Procédure devant la cour :
Par une requête et des mémoires, enregistrés le 23 septembre 2014, le 21 décembre 2016 et le 7 mars 2017, la SA Sedeca, représentée par Me H... D..., demande à la cour :
1°) d'annuler le jugement du Tribunal administratif de Lille du 15 juillet 2014 ;
2°) de condamner le département du Nord à lui verser, à titre principal, une somme de 280 122 euros à titre d'indemnisation de son manque à gagner, à titre subsidiaire, une somme de 57 885,66 euros au titre des frais exposés pour le dépôt de son offre ;
3°) de condamner le département du Nord à lui verser, en outre, une somme de 1 654 458,50 euros à titre d'indemnisation de la perte de recettes consécutive à la résiliation forcée de ses contrats au profit de la société GTS et une somme de 1 735 124,89 euros à titre de réparation du préjudice afférent à la perte de matériels qui ne lui ont pas été restitués ;
4°) de mettre à la charge du département du Nord une somme de 5 000 euros sur le fondement de l'article L. 761-1 du Code de justice administrative, au titre des frais exposés par elle en cause d'appel et non compris dans les dépens, outre le reversement de la somme de 7 500 euros mise à sa charge, par le jugement attaqué, au titre des frais exposés à ce même titre par la département du Nord en première instance.
Elle soutient que :
- la convention de délégation de service public est illégale, dès lors que la création d'un service public départemental de téléassistance ne se justifiait pas et que l'intervention du département porte une atteinte excessive au principe de liberté du commerce et de l'industrie ;
- qu'une telle intervention méconnaît l'article L. 120-1, alors en vigueur, du Code de la consommation et l'article L. 420-2 du Code de commerce, qui prohibent les comportements faussant le libre jeu de la concurrence et les abus de position dominante ;
- en tout état de cause, le département du Nord ne peut être regardé comme ayant pu valablement confier à la société GTS la gestion d'un service public, eu égard à l'absence d'implication de cette collectivité dans l'organisation et le fonctionnement de l'activité ;
- le département du Nord a délivré aux candidats une information incomplète et comportant des renseignements erronés en ce qui concerne le sort des personnels jusqu'alors chargés du service départemental de télésurveillance, ce qui ne l'a pas mise à même d'élaborer son offre en toute connaissance de cause ;
- l'offre retenue par le pouvoir adjudicateur, émise par la société GTS, ne respectait pas le règlement de la consultation, en ce qui concerne les caractéristiques attendues des équipements destinés à être installés au domicile des usagers ;
- elle est fondée, en conséquence de son éviction irrégulière, à demander à être indemnisée, à titre principal, de son manque à gagner, dès lors qu'elle disposait d'une chance sérieuse de voir son offre retenue, à titre subsidiaire, des frais qu'elle a exposés pour déposer son offre ;
- par son comportement, le département du Nord a commis des fautes de nature à engager sa responsabilité à son égard ;
- en provoquant la résiliation forcée des contrats qu'elle avait conclus et la perte de plusieurs matériels, ce comportement du département du Nord lui a causé des préjudices qu'il doit être condamné à réparer.
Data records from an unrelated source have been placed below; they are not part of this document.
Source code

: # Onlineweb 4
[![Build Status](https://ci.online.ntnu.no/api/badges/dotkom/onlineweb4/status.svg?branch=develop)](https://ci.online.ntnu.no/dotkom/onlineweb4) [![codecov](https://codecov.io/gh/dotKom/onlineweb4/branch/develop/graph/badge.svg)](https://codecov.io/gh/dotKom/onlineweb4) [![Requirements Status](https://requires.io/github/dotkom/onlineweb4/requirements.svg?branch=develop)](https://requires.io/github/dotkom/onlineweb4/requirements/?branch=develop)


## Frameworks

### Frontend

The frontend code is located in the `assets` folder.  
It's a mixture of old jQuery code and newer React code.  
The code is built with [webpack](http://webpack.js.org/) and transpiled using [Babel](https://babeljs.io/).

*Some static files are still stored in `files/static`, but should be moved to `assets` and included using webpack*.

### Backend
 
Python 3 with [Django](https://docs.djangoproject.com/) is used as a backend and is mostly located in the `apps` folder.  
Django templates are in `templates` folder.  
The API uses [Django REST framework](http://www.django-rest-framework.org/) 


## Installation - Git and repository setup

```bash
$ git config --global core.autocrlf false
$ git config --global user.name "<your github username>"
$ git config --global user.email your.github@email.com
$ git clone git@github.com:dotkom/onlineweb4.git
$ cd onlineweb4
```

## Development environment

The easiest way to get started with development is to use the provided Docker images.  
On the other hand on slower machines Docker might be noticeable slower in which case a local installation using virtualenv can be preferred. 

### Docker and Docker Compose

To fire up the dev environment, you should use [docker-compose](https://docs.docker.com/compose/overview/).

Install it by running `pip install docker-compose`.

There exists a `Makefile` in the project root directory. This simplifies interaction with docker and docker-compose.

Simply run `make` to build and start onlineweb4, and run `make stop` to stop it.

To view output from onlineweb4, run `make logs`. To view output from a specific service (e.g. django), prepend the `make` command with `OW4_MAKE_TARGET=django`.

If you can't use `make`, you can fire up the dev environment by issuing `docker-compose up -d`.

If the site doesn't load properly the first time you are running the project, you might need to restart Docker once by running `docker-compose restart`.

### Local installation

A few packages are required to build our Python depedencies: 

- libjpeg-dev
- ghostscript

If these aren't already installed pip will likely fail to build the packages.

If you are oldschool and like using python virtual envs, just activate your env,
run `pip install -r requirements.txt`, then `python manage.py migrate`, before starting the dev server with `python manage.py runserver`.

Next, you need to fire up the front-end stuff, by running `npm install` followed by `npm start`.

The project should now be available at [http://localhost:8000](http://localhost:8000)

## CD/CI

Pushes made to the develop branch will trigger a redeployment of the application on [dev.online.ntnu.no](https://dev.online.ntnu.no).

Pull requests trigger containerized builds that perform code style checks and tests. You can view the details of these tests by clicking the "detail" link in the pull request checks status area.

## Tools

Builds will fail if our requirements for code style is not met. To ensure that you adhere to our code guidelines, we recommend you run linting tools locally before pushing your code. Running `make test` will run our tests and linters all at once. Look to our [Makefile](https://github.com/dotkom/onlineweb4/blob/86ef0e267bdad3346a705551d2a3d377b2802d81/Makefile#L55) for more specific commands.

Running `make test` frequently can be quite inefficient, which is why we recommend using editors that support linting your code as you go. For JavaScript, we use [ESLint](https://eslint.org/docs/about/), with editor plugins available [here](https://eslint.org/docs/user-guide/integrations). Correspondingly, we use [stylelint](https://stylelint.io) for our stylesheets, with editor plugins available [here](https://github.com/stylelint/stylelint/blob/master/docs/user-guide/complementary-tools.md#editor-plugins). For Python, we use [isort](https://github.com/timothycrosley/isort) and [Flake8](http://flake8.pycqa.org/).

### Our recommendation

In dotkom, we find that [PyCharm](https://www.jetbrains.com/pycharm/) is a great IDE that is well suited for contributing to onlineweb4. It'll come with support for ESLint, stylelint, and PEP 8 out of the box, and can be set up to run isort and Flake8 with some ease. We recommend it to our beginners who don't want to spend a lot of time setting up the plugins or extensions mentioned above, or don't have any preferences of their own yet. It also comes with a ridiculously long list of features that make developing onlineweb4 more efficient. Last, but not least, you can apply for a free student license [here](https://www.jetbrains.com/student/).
Par des mémoires en défense, enregistrés le 5 mars 2015 et le 10 mars 2017, le département du Nord, représenté par Me B...G..., conclut au rejet de la requête et à ce qu'une somme de 8 000 euros soit mise à la charge de la SA Sedeca au titre de l'article L. 761-1 du Code de justice administrative.
Il soutient que :
- la création du service public départemental de téléassistance était justifiée et n'a pas porté une atteinte illégale au principe de liberté du commerce et de l'industrie, ni n'a faussé la libre concurrence ;
- il a apporté aux candidats une information suffisante sur le contenu de leur obligation de reprise des personnels jusqu'alors chargés d'assurer le service de téléassistance ;
- en ce qu'elle proposait de mettre à la disposition des usagers du service public des matériels de la dernière génération, l'offre émise par la société GTS était conforme aux exigences posées par le règlement de la consultation ;
- les prétentions indemnitaires de la SA Sedeca ne sont fondées ni dans leur principe, dès lors qu'elle était dépourvue de toute chance d'obtenir le contrat en cause et qu'elle n'a fait aucune diligence pour récupérer son matériel, ni dans leur quantum.
Vu les autres pièces du dossier.
Vu :
- le Code général des collectivités territoriales ;
- le Code de commerce ;
- le Code de la consommation ;
- le Code des marchés publics ;
- le Code du travail ;
- le Code de justice administrative.
Les parties ont été régulièrement averties du jour de l'audience.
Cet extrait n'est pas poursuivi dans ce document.